What needs to be done
In the entries below, filter for the word "about" and copy every matching line.
════════
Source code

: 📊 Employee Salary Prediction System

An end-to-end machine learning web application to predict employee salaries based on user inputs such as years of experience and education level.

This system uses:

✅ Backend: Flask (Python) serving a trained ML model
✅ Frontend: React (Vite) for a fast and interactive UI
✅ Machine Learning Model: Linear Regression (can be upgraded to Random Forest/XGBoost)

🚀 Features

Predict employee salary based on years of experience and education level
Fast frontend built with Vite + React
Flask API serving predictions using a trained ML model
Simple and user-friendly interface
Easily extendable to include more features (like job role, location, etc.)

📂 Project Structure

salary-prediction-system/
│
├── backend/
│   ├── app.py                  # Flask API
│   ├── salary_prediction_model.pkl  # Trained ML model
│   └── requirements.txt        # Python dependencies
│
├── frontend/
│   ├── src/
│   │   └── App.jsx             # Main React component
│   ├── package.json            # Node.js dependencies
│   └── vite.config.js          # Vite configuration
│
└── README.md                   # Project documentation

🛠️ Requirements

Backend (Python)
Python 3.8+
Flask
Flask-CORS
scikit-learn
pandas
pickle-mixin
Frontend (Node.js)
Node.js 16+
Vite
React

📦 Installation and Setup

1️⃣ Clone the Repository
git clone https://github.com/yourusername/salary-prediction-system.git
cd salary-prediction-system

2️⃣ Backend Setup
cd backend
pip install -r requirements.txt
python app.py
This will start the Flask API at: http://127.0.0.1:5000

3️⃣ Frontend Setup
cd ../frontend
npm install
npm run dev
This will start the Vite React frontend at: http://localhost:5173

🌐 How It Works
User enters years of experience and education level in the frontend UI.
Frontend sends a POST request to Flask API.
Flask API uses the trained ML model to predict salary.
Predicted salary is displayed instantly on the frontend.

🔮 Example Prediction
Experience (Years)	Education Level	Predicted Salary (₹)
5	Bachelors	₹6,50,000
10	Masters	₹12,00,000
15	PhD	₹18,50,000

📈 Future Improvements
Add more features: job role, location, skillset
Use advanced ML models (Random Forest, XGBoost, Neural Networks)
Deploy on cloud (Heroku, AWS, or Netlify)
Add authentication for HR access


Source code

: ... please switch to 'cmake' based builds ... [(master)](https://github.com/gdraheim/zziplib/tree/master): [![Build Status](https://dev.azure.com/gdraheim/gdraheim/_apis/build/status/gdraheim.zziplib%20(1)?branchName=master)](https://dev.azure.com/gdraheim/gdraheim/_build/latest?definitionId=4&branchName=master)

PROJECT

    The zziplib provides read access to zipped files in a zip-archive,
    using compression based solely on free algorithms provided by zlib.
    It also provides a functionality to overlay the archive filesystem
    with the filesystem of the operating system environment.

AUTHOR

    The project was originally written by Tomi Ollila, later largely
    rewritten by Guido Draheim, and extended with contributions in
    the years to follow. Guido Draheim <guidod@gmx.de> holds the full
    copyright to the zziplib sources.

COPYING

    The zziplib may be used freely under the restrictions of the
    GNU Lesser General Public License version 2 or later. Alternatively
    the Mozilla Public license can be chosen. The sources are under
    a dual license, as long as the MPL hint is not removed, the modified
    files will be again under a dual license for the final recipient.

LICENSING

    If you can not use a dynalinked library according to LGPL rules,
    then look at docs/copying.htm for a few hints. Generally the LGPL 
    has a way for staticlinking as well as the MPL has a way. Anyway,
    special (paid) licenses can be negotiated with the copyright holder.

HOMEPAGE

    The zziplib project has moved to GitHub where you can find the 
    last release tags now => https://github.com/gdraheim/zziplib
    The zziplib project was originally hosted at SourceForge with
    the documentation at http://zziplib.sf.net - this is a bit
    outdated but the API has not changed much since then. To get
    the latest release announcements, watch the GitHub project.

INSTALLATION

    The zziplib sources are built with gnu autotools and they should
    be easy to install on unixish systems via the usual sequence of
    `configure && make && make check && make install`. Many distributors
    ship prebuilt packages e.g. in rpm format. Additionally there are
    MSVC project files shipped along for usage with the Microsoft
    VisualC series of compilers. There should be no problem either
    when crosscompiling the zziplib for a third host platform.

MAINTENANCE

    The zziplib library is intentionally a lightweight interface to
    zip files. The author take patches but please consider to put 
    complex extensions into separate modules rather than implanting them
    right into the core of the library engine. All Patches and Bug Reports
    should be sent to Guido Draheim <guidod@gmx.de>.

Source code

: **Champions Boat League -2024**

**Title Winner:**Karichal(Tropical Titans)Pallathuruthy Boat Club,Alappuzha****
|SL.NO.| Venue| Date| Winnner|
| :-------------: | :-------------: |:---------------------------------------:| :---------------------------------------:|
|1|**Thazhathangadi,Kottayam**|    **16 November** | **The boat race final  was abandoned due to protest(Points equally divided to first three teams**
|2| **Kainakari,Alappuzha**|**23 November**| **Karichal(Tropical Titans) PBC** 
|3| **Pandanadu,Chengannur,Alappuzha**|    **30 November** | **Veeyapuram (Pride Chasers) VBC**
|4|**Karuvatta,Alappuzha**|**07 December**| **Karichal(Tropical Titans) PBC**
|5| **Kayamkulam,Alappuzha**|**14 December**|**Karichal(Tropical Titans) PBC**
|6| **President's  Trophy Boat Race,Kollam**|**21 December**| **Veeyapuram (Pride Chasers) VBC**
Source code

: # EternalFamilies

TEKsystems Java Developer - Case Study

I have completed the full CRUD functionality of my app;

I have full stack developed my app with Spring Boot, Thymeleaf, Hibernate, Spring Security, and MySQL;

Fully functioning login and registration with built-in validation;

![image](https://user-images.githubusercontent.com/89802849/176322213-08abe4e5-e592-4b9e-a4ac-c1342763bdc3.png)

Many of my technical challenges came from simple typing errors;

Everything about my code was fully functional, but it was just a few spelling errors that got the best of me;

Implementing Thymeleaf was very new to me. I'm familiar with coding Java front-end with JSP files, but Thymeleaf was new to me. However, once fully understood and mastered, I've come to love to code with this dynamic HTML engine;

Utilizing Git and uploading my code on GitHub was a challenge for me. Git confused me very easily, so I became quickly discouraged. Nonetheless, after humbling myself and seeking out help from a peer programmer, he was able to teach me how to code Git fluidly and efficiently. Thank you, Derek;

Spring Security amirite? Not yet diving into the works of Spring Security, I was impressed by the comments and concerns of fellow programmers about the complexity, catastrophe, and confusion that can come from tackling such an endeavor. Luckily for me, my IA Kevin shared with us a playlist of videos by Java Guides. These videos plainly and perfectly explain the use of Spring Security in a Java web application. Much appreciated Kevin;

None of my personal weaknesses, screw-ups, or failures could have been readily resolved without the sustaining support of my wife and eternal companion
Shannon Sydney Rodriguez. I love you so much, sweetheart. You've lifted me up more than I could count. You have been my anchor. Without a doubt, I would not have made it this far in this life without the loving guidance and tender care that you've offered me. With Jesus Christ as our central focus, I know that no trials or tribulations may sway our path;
════════
Finished task
Everything about my code was fully functional, but it was just a few spelling errors that got the best of me;
Spring Security amirite? Not yet diving into the works of Spring Security, I was impressed by the comments and concerns of fellow programmers about the complexity, catastrophe, and confusion that can come from tackling such an endeavor. Luckily for me, my IA Kevin shared with us a playlist of videos by Java Guides. These videos plainly and perfectly explain the use of Spring Security in a Java web application. Much appreciated Kevin;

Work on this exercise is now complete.